Here are two striking passages from Abbas Milani’s The Shah

Civil liberties under the Shah:

The Shah’s crucial decade from 1965 to 1975 was also critical for the regime’s cultural politics.  Iran in this period was a discordant combination of cultural freedoms and political despotism – of increasing censorship against the opposition but increasing freedoms for everyone else.  It is far from hyperbole to claim that during the sixties and seventies, Iran was one of the most liberal societies in the Muslim world in terms of cultural and religious tolerance, and in the state’s aversion to interfere in the private lives of its citizens – so long as they did not politically oppose the Shah.  Indications of this tolerance were many: from the quality of life of Iran’s Baha’i and Jews to the artistic innovations and aesthetic avant-gardism of the Shiraz Art Festival…

Much to the consternation of the Shiite clergy in this period, the Baha’i enjoyed freedom and virtual equality with other citizens.  The same was true about Iranian Jews – some 100,000 of the them, who had lived in Iran for over 3,000 years.  In the words of David Menasheri, it was the Jews’ “golden age,” wherein they enjoyed equality with Muslims and in terms of their per capita incomes “they might have been the richest Jewish community in the world.”  Some of the most innovative and successful industrialists, engineers, architects, and artists were either Jewish or Baha’i…

Economic liberties under the Shah:

In a fascinating speech on the floor of the Senate, he [Iranian senator and industrialist Qassem Lajevardi] offered a de facto manifesto for Iran’s nascent industrialist class…

Lajevardi began his remarks by pointing out the startling fact that 103 of the 104 government-run companies were losing money – the only one that showed any profit was the oil company.  He also talked of the dangers or price control, knowing well the Shah’s proclivity to use force to control prices, going so far as deputizing an army of students to identify and, if necessary, arrest businessmen accused of price gouging.  The policy angered not just modern industrialists like Lajevardi but also members of the bazaar, long a bastion of support for the moderate opposition and for the clergy.  Nowhere in the world, Lajevardi said, had the effort to forcefully control prices led to success.  He went on to also criticize the government policy of arbitrarily deciding workers’ wages.  Wages, he said, must correlate with productivity and cannot, as was the case in Iran, be treated as a political bonus.  Industrialists will invest, he said pointedly, only if they are allowed to make a fair profit.  By then, a massive flight of capital from Iran had already started – a flight that would be redoubled when the political situation deteriorated.

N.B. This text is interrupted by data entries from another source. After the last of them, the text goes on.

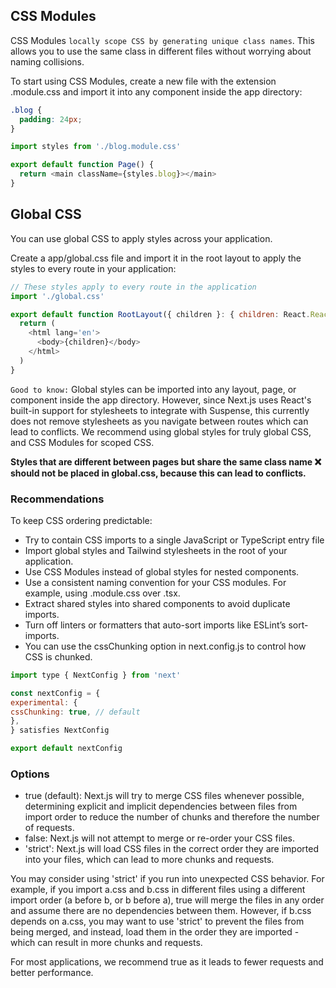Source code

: <!-- @format -->

## CSS Modules

CSS Modules `locally scope CSS by generating unique class names`. This allows you to use the same class in different files without worrying about naming collisions.

To start using CSS Modules, create a new file with the extension .module.css and import it into any component inside the app directory:

```css
.blog {
  padding: 24px;
}
```

```javascript
import styles from './blog.module.css'

export default function Page() {
  return <main className={styles.blog}></main>
}
```

## Global CSS

You can use global CSS to apply styles across your application.

Create a app/global.css file and import it in the root layout to apply the styles to every route in your application:

```javascript
// These styles apply to every route in the application
import './global.css'

export default function RootLayout({ children }: { children: React.ReactNode }) {
  return (
    <html lang='en'>
      <body>{children}</body>
    </html>
  )
}
```

`Good to know:` Global styles can be imported into any layout, page, or component inside the app directory. However, since Next.js uses React's built-in support for stylesheets to integrate with Suspense, this currently does not remove stylesheets as you navigate between routes which can lead to conflicts. We recommend using global styles for truly global CSS, and CSS Modules for scoped CSS.

**Styles that are different between pages but share the same class name ❌ should not be placed in global.css, because this can lead to conflicts.**

### Recommendations

To keep CSS ordering predictable:

- Try to contain CSS imports to a single JavaScript or TypeScript entry file
- Import global styles and Tailwind stylesheets in the root of your application.
- Use CSS Modules instead of global styles for nested components.
- Use a consistent naming convention for your CSS modules. For example, using <name>.module.css over <name>.tsx.
- Extract shared styles into shared components to avoid duplicate imports.
- Turn off linters or formatters that auto-sort imports like ESLint’s sort-imports.
- You can use the cssChunking option in next.config.js to control how CSS is chunked.

```javascript
import type { NextConfig } from 'next'

const nextConfig = {
experimental: {
cssChunking: true, // default
},
} satisfies NextConfig

export default nextConfig
```

### Options

- true (default): Next.js will try to merge CSS files whenever possible, determining explicit and implicit dependencies between files from import order to reduce the number of chunks and therefore the number of requests.
- false: Next.js will not attempt to merge or re-order your CSS files.
- 'strict': Next.js will load CSS files in the correct order they are imported into your files, which can lead to more chunks and requests.

You may consider using 'strict' if you run into unexpected CSS behavior. For example, if you import a.css and b.css in different files using a different import order (a before b, or b before a), true will merge the files in any order and assume there are no dependencies between them. However, if b.css depends on a.css, you may want to use 'strict' to prevent the files from being merged, and instead, load them in the order they are imported - which can result in more chunks and requests.

For most applications, we recommend true as it leads to fewer requests and better performance.
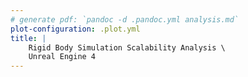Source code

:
 ```yaml
---
# generate pdf: `pandoc -d .pandoc.yml analysis.md`
plot-configuration: .plot.yml
title: |
    Rigid Body Simulation Scalability Analysis \
    Unreal Engine 4
---
```


```{.matplotlib file=plot.py caption="Amount of objects vs FPS"}
```
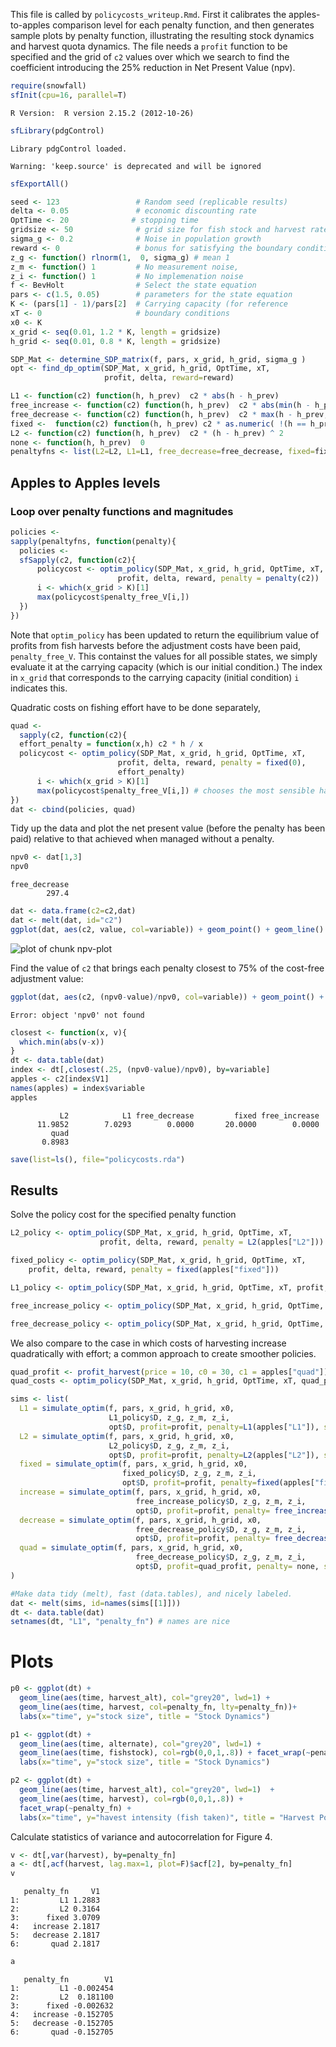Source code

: 
This file is called by `policycosts_writeup.Rmd`.  First it calibrates the apples-to-apples comparison level for each penalty function, and then generates sample plots by penalty function, illustrating the resulting stock dynamics and harvest quota dynamics.  The file needs a `profit` function to be specified and the grid of `c2` values over which we search to find the coefficient introducing the 25% reduction in Net Present Value (npv).  










```r
require(snowfall)
sfInit(cpu=16, parallel=T)
```

```
R Version:  R version 2.15.2 (2012-10-26) 

```

```r
sfLibrary(pdgControl)
```

```
Library pdgControl loaded.
```

```
Warning: 'keep.source' is deprecated and will be ignored
```

```r
sfExportAll()
```





```r
seed <- 123                 # Random seed (replicable results)
delta <- 0.05               # economic discounting rate
OptTime <- 20              # stopping time
gridsize <- 50              # grid size for fish stock and harvest rate (discretized population)
sigma_g <- 0.2              # Noise in population growth
reward <- 0                 # bonus for satisfying the boundary condition
z_g <- function() rlnorm(1,  0, sigma_g) # mean 1
z_m <- function() 1         # No measurement noise, 
z_i <- function() 1         # No implemenation noise
f <- BevHolt                # Select the state equation
pars <- c(1.5, 0.05)        # parameters for the state equation
K <- (pars[1] - 1)/pars[2]  # Carrying capacity (for reference 
xT <- 0                     # boundary conditions
x0 <- K
x_grid <- seq(0.01, 1.2 * K, length = gridsize)  
h_grid <- seq(0.01, 0.8 * K, length = gridsize)  
```




```r
SDP_Mat <- determine_SDP_matrix(f, pars, x_grid, h_grid, sigma_g )
opt <- find_dp_optim(SDP_Mat, x_grid, h_grid, OptTime, xT, 
                     profit, delta, reward=reward)
```





```r
L1 <- function(c2) function(h, h_prev)  c2 * abs(h - h_prev) 
free_increase <- function(c2) function(h, h_prev)  c2 * abs(min(h - h_prev, 0)) # increasing harvest is free
free_decrease <- function(c2) function(h, h_prev)  c2 * max(h - h_prev, 0) # decreasing harvest is free
fixed <-  function(c2) function(h, h_prev) c2 * as.numeric( !(h == h_prev) )
L2 <- function(c2) function(h, h_prev)  c2 * (h - h_prev) ^ 2
none <- function(h, h_prev)  0
penaltyfns <- list(L2=L2, L1=L1, free_decrease=free_decrease, fixed=fixed, free_increase=free_increase)
```


## Apples to Apples levels

### Loop over penalty functions and magnitudes


```r
policies <- 
sapply(penaltyfns, function(penalty){
  policies <- 
  sfSapply(c2, function(c2){
      policycost <- optim_policy(SDP_Mat, x_grid, h_grid, OptTime, xT, 
                        profit, delta, reward, penalty = penalty(c2))
      i <- which(x_grid > K)[1]
      max(policycost$penalty_free_V[i,]) 
  })
})
```


Note that `optim_policy` has been updated to return the equilibrium value of profits from fish harvests before the adjustment costs have been paid, `penalty_free_V`.  This containst the values for all possible states, we simply evaluate it at the carrying capacity (which is our initial condition.)  The index in `x_grid` that corresponds to the carrying capacity (initial condition) `i` indicates this.  



Quadratic costs on fishing effort have to be done separately,


```r
quad <- 
  sapply(c2, function(c2){
  effort_penalty = function(x,h) c2 * h / x
  policycost <- optim_policy(SDP_Mat, x_grid, h_grid, OptTime, xT, 
                        profit, delta, reward, penalty = fixed(0), 
                        effort_penalty)
      i <- which(x_grid > K)[1]
      max(policycost$penalty_free_V[i,]) # chooses the most sensible harvest in t=1
})
dat <- cbind(policies, quad)
```


Tidy up the data and plot the net present value (before the penalty has been paid) relative to that achieved when managed without a penalty.  


```r
npv0 <- dat[1,3] 
npv0
```

```
free_decrease 
        297.4 
```

```r
dat <- data.frame(c2=c2,dat)
dat <- melt(dat, id="c2")
ggplot(dat, aes(c2, value, col=variable)) + geom_point() + geom_line()
```

![plot of chunk npv-plot](figure/npv-plot.png) 


Find the value of `c2` that brings each penalty closest to 75% of the cost-free adjustment value:


```r
ggplot(dat, aes(c2, (npv0-value)/npv0, col=variable)) + geom_point() + geom_line()
```

```
Error: object 'npv0' not found
```



```r
closest <- function(x, v){
  which.min(abs(v-x))
}
dt <- data.table(dat)
index <- dt[,closest(.25, (npv0-value)/npv0), by=variable]
apples <- c2[index$V1]
names(apples) = index$variable
apples
```

```
           L2            L1 free_decrease         fixed free_increase 
      11.9852        7.0293        0.0000       20.0000        0.0000 
         quad 
       0.8983 
```



```r
save(list=ls(), file="policycosts.rda")
```


## Results

Solve the policy cost for the specified penalty function


```r
L2_policy <- optim_policy(SDP_Mat, x_grid, h_grid, OptTime, xT, 
                    profit, delta, reward, penalty = L2(apples["L2"]))
```



```r
fixed_policy <- optim_policy(SDP_Mat, x_grid, h_grid, OptTime, xT, 
    profit, delta, reward, penalty = fixed(apples["fixed"]))
```



```r
L1_policy <- optim_policy(SDP_Mat, x_grid, h_grid, OptTime, xT, profit, delta, reward, penalty = L1(apples["L1"]))
```



```r
free_increase_policy <- optim_policy(SDP_Mat, x_grid, h_grid, OptTime, xT, profit, delta, reward, penalty =  free_increase(apples["free_increase"]))
```



```r
free_decrease_policy <- optim_policy(SDP_Mat, x_grid, h_grid, OptTime, xT, profit, delta, reward, penalty = free_decrease(apples["free_decrease"]))
```


We also compare to the case in which costs of harvesting increase quadratically with effort; a common approach to create smoother policies.  


```r
quad_profit <- profit_harvest(price = 10, c0 = 30, c1 = apples["quad"]) 
quad_costs <- optim_policy(SDP_Mat, x_grid, h_grid, OptTime, xT, quad_profit, delta, reward, penalty =  none)
```




```r
sims <- list(
  L1 = simulate_optim(f, pars, x_grid, h_grid, x0, 
                      L1_policy$D, z_g, z_m, z_i, 
                      opt$D, profit=profit, penalty=L1(apples["L1"]), seed=seed), 
  L2 = simulate_optim(f, pars, x_grid, h_grid, x0, 
                      L2_policy$D, z_g, z_m, z_i, 
                      opt$D, profit=profit, penalty=L2(apples["L2"]), seed=seed),
  fixed = simulate_optim(f, pars, x_grid, h_grid, x0, 
                         fixed_policy$D, z_g, z_m, z_i, 
                         opt$D, profit=profit, penalty=fixed(apples["fixed"]), seed=seed),
  increase = simulate_optim(f, pars, x_grid, h_grid, x0, 
                            free_increase_policy$D, z_g, z_m, z_i, 
                            opt$D, profit=profit, penalty= free_increase(apples["increase"]), seed=seed),
  decrease = simulate_optim(f, pars, x_grid, h_grid, x0, 
                            free_decrease_policy$D, z_g, z_m, z_i, 
                            opt$D, profit=profit, penalty= free_decrease(apples["decrease"]), seed=seed),
  quad = simulate_optim(f, pars, x_grid, h_grid, x0, 
                            free_decrease_policy$D, z_g, z_m, z_i, 
                            opt$D, profit=quad_profit, penalty= none, seed=seed)
)
```




```r
#Make data tidy (melt), fast (data.tables), and nicely labeled.
dat <- melt(sims, id=names(sims[[1]]))  
dt <- data.table(dat)
setnames(dt, "L1", "penalty_fn") # names are nice
```


# Plots 




```r
p0 <- ggplot(dt) +
  geom_line(aes(time, harvest_alt), col="grey20", lwd=1) +
  geom_line(aes(time, harvest, col=penalty_fn, lty=penalty_fn))+ 
  labs(x="time", y="stock size", title = "Stock Dynamics")
```



```r
p1 <- ggplot(dt) +
  geom_line(aes(time, alternate), col="grey20", lwd=1) +
  geom_line(aes(time, fishstock), col=rgb(0,0,1,.8)) + facet_wrap(~penalty_fn) + 
  labs(x="time", y="stock size", title = "Stock Dynamics")
```



```r
p2 <- ggplot(dt) +
  geom_line(aes(time, harvest_alt), col="grey20", lwd=1)  +
  geom_line(aes(time, harvest), col=rgb(0,0,1,.8)) + 
  facet_wrap(~penalty_fn) + 
  labs(x="time", y="havest intensity (fish taken)", title = "Harvest Policy Dynamics")
```


Calculate statistics of variance and autocorrelation for Figure 4.  


```r
v <- dt[,var(harvest), by=penalty_fn]
a <- dt[,acf(harvest, lag.max=1, plot=F)$acf[2], by=penalty_fn]
v
```

```
   penalty_fn     V1
1:         L1 1.2883
2:         L2 0.3164
3:      fixed 3.0709
4:   increase 2.1817
5:   decrease 2.1817
6:       quad 2.1817
```

```r
a
```

```
   penalty_fn        V1
1:         L1 -0.002454
2:         L2  0.181100
3:      fixed -0.002632
4:   increase -0.152705
5:   decrease -0.152705
6:       quad -0.152705
```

Strong on civil liberties, weak on economic liberties – it almost seems like American liberals should have liked the Shah.  The favorable theory is that liberals cared more about democracy than getting their preferred policies.  The unfavorable theory is that liberals knew next to nothing about the Shah’s actual policies, and opposed him chiefly for the traditional authoritarianism he symbolized rather than what he actually did – or how he compared to plausible alternatives.